Siobhan spent hours and hours exploring the rooms and halls, and she always found something new. She loved the house.

Siobhan’s mother died when she was small. Siobhan can remember all sorts of things about her mother. She can remember her mother’s hands, her voice, her words. But no matter how she tries, Siobhan cannot remember her mother’s face. She’d ask her father but he’s too sad. She carries her sadness deep within her, and no one else notices. One day a woman tells her how to remember. She also has a message for Siobhan’s father. Siobhan races home and does as the woman suggests, but for a long time, forgets the message for her father. The illustrations are soft and gentle, in pencil and colour wash.
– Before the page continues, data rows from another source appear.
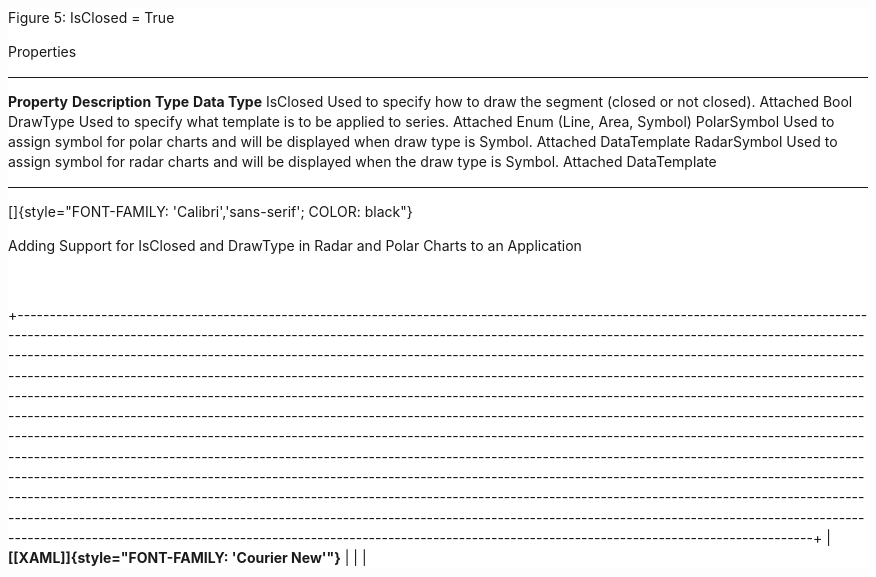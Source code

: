 Figure 5: IsClosed = True

Properties

  -------------- -------------------------------------------------------------------------------------------- ---------- ---------------------------
  **Property**   **Description**                                                                              **Type**   **Data Type**
  IsClosed       Used to specify how to draw the segment (closed or not closed).                              Attached   Bool
  DrawType       Used to specify what template is to be applied to series.                                    Attached   Enum (Line, Area, Symbol)
  PolarSymbol    Used to assign symbol for polar charts and will be displayed when draw type is Symbol.       Attached   DataTemplate
  RadarSymbol    Used to assign symbol for radar charts and will be displayed when the draw type is Symbol.   Attached   DataTemplate
  -------------- -------------------------------------------------------------------------------------------- ---------- ---------------------------

[]{style="FONT-FAMILY: 'Calibri','sans-serif'; COLOR: black"} 

Adding Support for IsClosed and DrawType in Radar and Polar Charts to an Application

 

+---------------------------------------------------------------------------------------------------------------------------------------------------------------------------------------------------------------------------------------------------------------------------------------------------------------------------------------------------------------------------------------------------------------------------------------------------------------------------------------------------------------------------------------------------------------------------------------------------------------------------------------------------------------------------------------------------------------------------------------------------------------------------------------------------------------------------------------------------------------------------------------------------------------------------------------------------------------------------------------------------------------------------------------------------------------------------------------------------------------------------------------------------------------------------------------------------------------------------------------------------------------------------------------------------------------------------------------------------------------------------------------------------------------------------------------------------------------------------------------------------------------------------------------------------------------------------------------------------------------------------------------------------+
| **[\[XAML\]]{style="FONT-FAMILY: 'Courier New'"}**                                                                                                                                                                                                                                                                                                                                                                                                                                                                                                                                                                                                                                                                                                                                                                                                                                                                                                                                                                                                                                                                                                                                                                                                                                                                                                                                                                                                                                                                                                                                                                                                |
|                                                                                                                                                                                                                                                                                                                                                                                                                                                                                                                                                                                                                                                                                                                                                                                                                                                                                                                                                                                                                                                                                                                                                                                                                                                                                                                                                                                                                                                                                                                                                                                                                                                   |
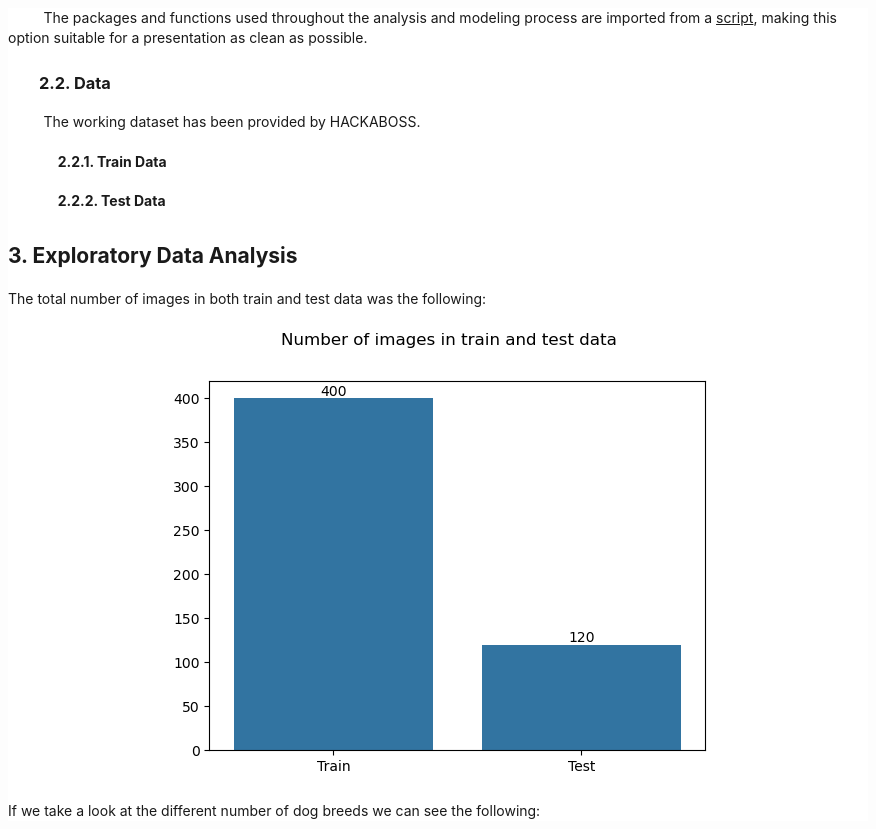 &nbsp;&nbsp;&nbsp;&nbsp;&nbsp;&nbsp;&nbsp;&nbsp;&nbsp;The packages and functions used throughout the analysis and modeling process are imported from a [script](https://github.com/UrkoRegueiro/Dog_Breed_Recognition/blob/main/custom_functions.ipynb), making this option suitable for a presentation as clean as possible.

### &nbsp;&nbsp;&nbsp;&nbsp;&nbsp;&nbsp;&nbsp; 2.2. Data

&nbsp;&nbsp;&nbsp;&nbsp;&nbsp;&nbsp;&nbsp;&nbsp;&nbsp;The working dataset has been provided by HACKABOSS.
#### &nbsp;&nbsp;&nbsp;&nbsp;&nbsp;&nbsp;&nbsp;&nbsp;&nbsp;&nbsp;&nbsp;&nbsp;&nbsp;&nbsp; 2.2.1. Train Data
#### &nbsp;&nbsp;&nbsp;&nbsp;&nbsp;&nbsp;&nbsp;&nbsp;&nbsp;&nbsp;&nbsp;&nbsp;&nbsp;&nbsp; 2.2.2. Test Data

## 3. **Exploratory Data Analysis**<br>

The total number of images in both train and test data was the following:

<div align="center">

![](https://github.com/UrkoRegueiro/Dog_Breed_Recognition/blob/main/images/num_images.png)

</div>

If we take a look at the different number of dog breeds we can see the following:

<div align="center">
Her Mother’s Face is a gentle story about loss and remembering. Siobhan, the main character is sad about her mother’s absence but she manages to survive and function normally. Her father appears to have locked his grief deep inside and part of that means removing all the photographs of his wife. People work through their grief in all manner of ways and in their own time. The illustrations are full of emotion eg the opening where Siobhan is looking through her mother’s things. Siobhan is coloured as are many of her mother’s belongings, but the image fades to sepia where her father sits, alone and silent, in the next room. There are clues for the reader about the identity of the mystery lady who speaks to Siobhan. Her Mother’s Face is long for a picture book but all the words belong. It is a lovely and loving story that may be useful in discussing loss, grief and acceptance. Recommended for mid-primary readers and beyond.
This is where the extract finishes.